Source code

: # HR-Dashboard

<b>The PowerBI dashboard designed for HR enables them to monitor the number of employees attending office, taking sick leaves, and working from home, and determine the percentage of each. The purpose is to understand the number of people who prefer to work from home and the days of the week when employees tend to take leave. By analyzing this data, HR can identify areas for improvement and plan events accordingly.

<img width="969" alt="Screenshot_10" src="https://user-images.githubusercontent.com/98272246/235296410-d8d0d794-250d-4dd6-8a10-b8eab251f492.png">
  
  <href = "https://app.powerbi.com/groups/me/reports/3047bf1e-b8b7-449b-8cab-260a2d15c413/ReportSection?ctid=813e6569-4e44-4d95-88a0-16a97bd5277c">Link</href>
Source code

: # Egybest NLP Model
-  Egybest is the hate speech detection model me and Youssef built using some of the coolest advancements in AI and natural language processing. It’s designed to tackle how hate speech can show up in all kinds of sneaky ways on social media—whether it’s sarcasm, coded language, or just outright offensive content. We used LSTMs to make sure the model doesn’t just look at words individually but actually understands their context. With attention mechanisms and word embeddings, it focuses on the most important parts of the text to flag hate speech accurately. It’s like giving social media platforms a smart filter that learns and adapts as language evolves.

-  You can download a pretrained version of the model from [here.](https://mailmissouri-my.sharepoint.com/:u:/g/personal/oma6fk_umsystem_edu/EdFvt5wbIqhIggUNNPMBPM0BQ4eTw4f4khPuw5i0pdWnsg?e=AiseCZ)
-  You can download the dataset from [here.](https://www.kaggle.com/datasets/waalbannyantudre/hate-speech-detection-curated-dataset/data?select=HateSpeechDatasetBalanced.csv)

###

Each entry in the listing is to be output exactly as given.

Source code

: # HR-Dashboard

<b>The PowerBI dashboard designed for HR enables them to monitor the number of employees attending office, taking sick leaves, and working from home, and determine the percentage of each. The purpose is to understand the number of people who prefer to work from home and the days of the week when employees tend to take leave. By analyzing this data, HR can identify areas for improvement and plan events accordingly.

<img width="969" alt="Screenshot_10" src="https://user-images.githubusercontent.com/98272246/235296410-d8d0d794-250d-4dd6-8a10-b8eab251f492.png">
  
  <href = "https://app.powerbi.com/groups/me/reports/3047bf1e-b8b7-449b-8cab-260a2d15c413/ReportSection?ctid=813e6569-4e44-4d95-88a0-16a97bd5277c">Link</href>
Source code

: # Egybest NLP Model
-  Egybest is the hate speech detection model me and Youssef built using some of the coolest advancements in AI and natural language processing. It’s designed to tackle how hate speech can show up in all kinds of sneaky ways on social media—whether it’s sarcasm, coded language, or just outright offensive content. We used LSTMs to make sure the model doesn’t just look at words individually but actually understands their context. With attention mechanisms and word embeddings, it focuses on the most important parts of the text to flag hate speech accurately. It’s like giving social media platforms a smart filter that learns and adapts as language evolves.

-  You can download a pretrained version of the model from [here.](https://mailmissouri-my.sharepoint.com/:u:/g/personal/oma6fk_umsystem_edu/EdFvt5wbIqhIggUNNPMBPM0BQ4eTw4f4khPuw5i0pdWnsg?e=AiseCZ)
-  You can download the dataset from [here.](https://www.kaggle.com/datasets/waalbannyantudre/hate-speech-detection-curated-dataset/data?select=HateSpeechDatasetBalanced.csv)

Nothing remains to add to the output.